Under the headline Ship a bull's head? 'Yes, we can,' at FedEx Kinko's: United capabilities put new stores' staffs to the test is an article that reads like a feature rewrite of a press release. It is nothing but a long, pointless advertisement for FedEx/Kinko's. It has no news purpose, no news value, no point! It fits into their new "Business is good. Rah rah, sis-boom-bah!" Business section, but transplanted to the front page, the main news page, it's flabbergasting in extremis:
The corner Kinko's was always a can-do kind of place, abuzz with ink cartridges hitting on all cylinders.

Now, as part of FedEx, the FedEx Kinko's Office and Print Center is a multitasker's dream, a place where you can drop off your problems, get them solved and have the solution shipped.

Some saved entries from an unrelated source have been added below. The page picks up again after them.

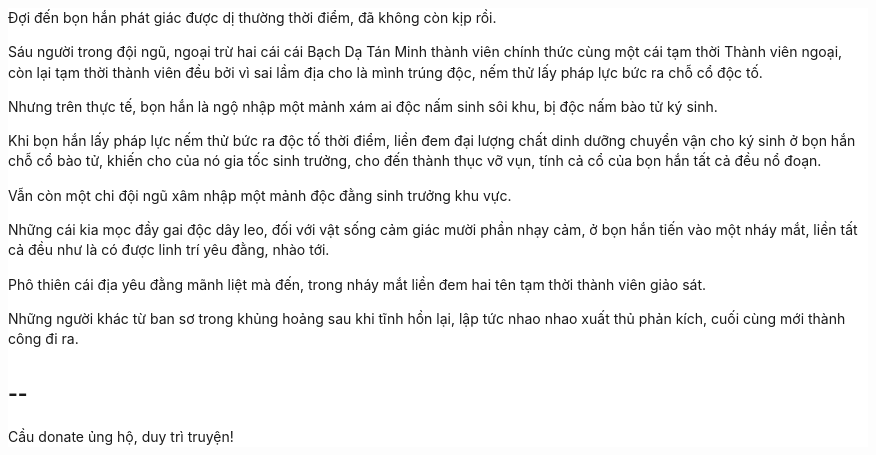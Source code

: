 Đợi đến bọn hắn phát giác được dị thường thời điểm, đã không còn kịp rồi.

Sáu người trong đội ngũ, ngoại trừ hai cái cái Bạch Dạ Tán Minh thành viên chính thức cùng một cái tạm thời Thành viên ngoại, còn lại tạm thời thành viên đều bởi vì sai lầm địa cho là mình trúng độc, nếm thử lấy pháp lực bức ra chỗ cổ độc tố.

Nhưng trên thực tế, bọn hắn là ngộ nhập một mảnh xám ai độc nấm sinh sôi khu, bị độc nấm bào tử ký sinh.

Khi bọn hắn lấy pháp lực nếm thử bức ra độc tố thời điểm, liền đem đại lượng chất dinh dưỡng chuyển vận cho ký sinh ở bọn hắn chỗ cổ bào tử, khiến cho của nó gia tốc sinh trưởng, cho đến thành thục vỡ vụn, tính cả cổ của bọn hắn tất cả đều nổ đoạn.

Vẫn còn một chi đội ngũ xâm nhập một mảnh độc đằng sinh trưởng khu vực.

Những cái kia mọc đầy gai độc dây leo, đối với vật sống cảm giác mười phần nhạy cảm, ở bọn hắn tiến vào một nháy mắt, liền tất cả đều như là có được linh trí yêu đằng, nhào tới.

Phô thiên cái địa yêu đằng mãnh liệt mà đến, trong nháy mắt liền đem hai tên tạm thời thành viên giảo sát.

Những người khác từ ban sơ trong khủng hoảng sau khi tĩnh hồn lại, lập tức nhao nhao xuất thủ phản kích, cuối cùng mới thành công đi ra.

--
--
Cầu donate ủng hộ, duy trì truyện!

"Our mantra is: 'Yes, we can,'" said Julie Clark, manager of the region's first new FedEx Kinko's at 6641 Poplar.

"There's no other option. We ship packages, and we solve problems."

When a local taxidermist brought a 65-pound bull's head for shipping, new hire Lauren Howell admits she blinked. Then she started looking for a box.

"With these difficult-to-ship items, people think we won't be able to do it or that it will be a big hassle," she said. "It isn't at all. Sure, we have a box to ship your golf clubs. Sure we can wrap a baseball bat."

Besides being loaded with user-friendly technology, including wi-fi and digital image processing, Kinko's gives FedEx a storefront on Main Street.
Is this what Chris Peck's Commercial Appeal is becoming? I'd expect this from a Shopper's News or the North Shelby Times, but the venerable daily newspaper? The paper of record for Memphis and the Greater MidSouth? (Or the Memphis Omnipolitan MegaGeopolis, or whatever they're calling it.)

It's worse than unconscionable. With everything going on in Memphis, Shelby County, the MidSouth, America and the world, this is top-of-the-front-page news? This is what's most important to know on Monday morning? I wonder if any of FedExKinko's competitors will get an equal-footing opportunity like this? Ya think?

A bad paper keeps getting worse. What's next for the front page? Pictures of kittens? Headlines like Not that many dead: It could be worse? "Your ad could be here?" COUPONS?

You think this paper is hitting bottom, then they bust open the secret tomb and new chambers are revealed.... And it'll be years before we get out from under this crap-pile of tapioca.

Wednesday, September 29, 2004

Never Mind


Whew! Crisis narrowly averted. I let my emotions and enthusiasm carry me away there, as I so often do. I started making promises and commitments I couldn't possibly keep. I was heading down the same old road of disaster once more.

At least it only took me 12 hours to realise my mistake this time.